■ Task description ■
Scan the records below for the line with "von Tailwind CSS" and the line with "an verschiedene Bildschirmgrößen.". Repeat those two lines and every line between them exactly, and nothing else.

━━━ Information ━━━

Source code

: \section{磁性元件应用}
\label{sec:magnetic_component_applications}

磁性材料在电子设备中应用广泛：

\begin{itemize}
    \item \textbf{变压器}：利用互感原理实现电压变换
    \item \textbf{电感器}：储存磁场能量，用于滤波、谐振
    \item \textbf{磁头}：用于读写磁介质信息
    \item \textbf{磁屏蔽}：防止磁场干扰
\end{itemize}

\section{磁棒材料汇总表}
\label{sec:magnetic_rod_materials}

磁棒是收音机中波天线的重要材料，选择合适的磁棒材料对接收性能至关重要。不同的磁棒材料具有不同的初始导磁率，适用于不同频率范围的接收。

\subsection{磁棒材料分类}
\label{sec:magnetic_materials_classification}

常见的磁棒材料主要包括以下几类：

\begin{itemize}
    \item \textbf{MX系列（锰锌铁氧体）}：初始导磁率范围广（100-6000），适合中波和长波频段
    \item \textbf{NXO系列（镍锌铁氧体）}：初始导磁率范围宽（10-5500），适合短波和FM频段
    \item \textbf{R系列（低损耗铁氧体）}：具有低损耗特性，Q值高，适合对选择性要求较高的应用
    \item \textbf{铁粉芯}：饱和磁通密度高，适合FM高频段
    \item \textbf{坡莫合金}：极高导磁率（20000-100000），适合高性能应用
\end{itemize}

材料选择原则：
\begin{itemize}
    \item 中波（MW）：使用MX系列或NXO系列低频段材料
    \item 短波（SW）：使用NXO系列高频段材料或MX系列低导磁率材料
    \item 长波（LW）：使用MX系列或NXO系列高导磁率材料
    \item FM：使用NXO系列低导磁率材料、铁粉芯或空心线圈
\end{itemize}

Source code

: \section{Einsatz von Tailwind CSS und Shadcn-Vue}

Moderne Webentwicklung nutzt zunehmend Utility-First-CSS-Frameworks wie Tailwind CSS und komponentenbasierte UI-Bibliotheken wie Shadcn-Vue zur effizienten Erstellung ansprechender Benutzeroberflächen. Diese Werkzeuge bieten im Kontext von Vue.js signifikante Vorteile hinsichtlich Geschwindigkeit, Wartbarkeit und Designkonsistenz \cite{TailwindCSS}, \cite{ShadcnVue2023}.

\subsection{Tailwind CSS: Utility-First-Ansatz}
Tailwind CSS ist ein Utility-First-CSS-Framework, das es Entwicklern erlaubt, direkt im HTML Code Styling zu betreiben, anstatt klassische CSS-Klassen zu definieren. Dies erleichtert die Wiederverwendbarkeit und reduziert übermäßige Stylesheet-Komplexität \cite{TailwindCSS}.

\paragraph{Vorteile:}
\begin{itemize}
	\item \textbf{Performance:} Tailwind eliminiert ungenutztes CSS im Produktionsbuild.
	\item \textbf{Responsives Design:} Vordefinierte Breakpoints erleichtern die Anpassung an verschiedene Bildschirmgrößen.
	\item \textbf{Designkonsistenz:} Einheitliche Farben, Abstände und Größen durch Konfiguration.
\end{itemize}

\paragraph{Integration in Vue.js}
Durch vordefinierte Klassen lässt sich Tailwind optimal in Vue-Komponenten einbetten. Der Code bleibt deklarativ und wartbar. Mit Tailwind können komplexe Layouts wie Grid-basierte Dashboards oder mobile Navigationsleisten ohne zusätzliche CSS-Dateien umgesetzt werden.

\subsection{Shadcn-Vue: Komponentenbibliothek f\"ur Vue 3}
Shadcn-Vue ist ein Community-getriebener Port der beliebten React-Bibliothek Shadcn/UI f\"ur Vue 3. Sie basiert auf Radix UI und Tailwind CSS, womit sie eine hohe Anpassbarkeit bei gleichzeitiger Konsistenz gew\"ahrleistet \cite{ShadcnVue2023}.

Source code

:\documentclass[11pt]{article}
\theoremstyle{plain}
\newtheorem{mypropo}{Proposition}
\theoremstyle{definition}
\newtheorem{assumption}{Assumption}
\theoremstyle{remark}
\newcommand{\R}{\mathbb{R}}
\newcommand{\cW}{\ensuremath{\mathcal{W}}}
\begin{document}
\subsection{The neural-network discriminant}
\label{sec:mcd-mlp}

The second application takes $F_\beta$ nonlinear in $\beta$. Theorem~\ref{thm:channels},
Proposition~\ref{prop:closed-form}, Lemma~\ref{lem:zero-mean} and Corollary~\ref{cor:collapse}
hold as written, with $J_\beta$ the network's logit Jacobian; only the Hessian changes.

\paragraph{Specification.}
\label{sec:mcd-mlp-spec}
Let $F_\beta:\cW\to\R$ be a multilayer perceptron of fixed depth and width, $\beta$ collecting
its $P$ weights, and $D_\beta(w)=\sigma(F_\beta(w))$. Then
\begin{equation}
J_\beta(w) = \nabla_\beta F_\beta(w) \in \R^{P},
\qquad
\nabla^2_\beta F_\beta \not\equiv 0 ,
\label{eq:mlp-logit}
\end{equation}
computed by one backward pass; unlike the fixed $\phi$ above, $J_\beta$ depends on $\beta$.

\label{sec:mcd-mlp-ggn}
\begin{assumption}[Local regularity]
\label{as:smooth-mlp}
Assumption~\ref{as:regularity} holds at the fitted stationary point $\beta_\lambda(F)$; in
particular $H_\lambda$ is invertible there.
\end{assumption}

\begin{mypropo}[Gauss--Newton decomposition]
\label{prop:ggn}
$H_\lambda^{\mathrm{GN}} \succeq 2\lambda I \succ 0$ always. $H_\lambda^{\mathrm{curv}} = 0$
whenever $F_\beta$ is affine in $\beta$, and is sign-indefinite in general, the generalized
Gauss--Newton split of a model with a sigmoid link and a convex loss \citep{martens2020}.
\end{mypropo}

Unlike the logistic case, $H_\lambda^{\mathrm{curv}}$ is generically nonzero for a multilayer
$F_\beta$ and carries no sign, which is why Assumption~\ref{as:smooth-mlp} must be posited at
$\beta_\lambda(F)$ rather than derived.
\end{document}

━━━

■ Result ■
: \section{Einsatz von Tailwind CSS und Shadcn-Vue}

Moderne Webentwicklung nutzt zunehmend Utility-First-CSS-Frameworks wie Tailwind CSS und komponentenbasierte UI-Bibliotheken wie Shadcn-Vue zur effizienten Erstellung ansprechender Benutzeroberflächen. Diese Werkzeuge bieten im Kontext von Vue.js signifikante Vorteile hinsichtlich Geschwindigkeit, Wartbarkeit und Designkonsistenz \cite{TailwindCSS}, \cite{ShadcnVue2023}.

\subsection{Tailwind CSS: Utility-First-Ansatz}
Tailwind CSS ist ein Utility-First-CSS-Framework, das es Entwicklern erlaubt, direkt im HTML Code Styling zu betreiben, anstatt klassische CSS-Klassen zu definieren. Dies erleichtert die Wiederverwendbarkeit und reduziert übermäßige Stylesheet-Komplexität \cite{TailwindCSS}.

\paragraph{Vorteile:}
\begin{itemize}
	\item \textbf{Performance:} Tailwind eliminiert ungenutztes CSS im Produktionsbuild.
	\item \textbf{Responsives Design:} Vordefinierte Breakpoints erleichtern die Anpassung an verschiedene Bildschirmgrößen.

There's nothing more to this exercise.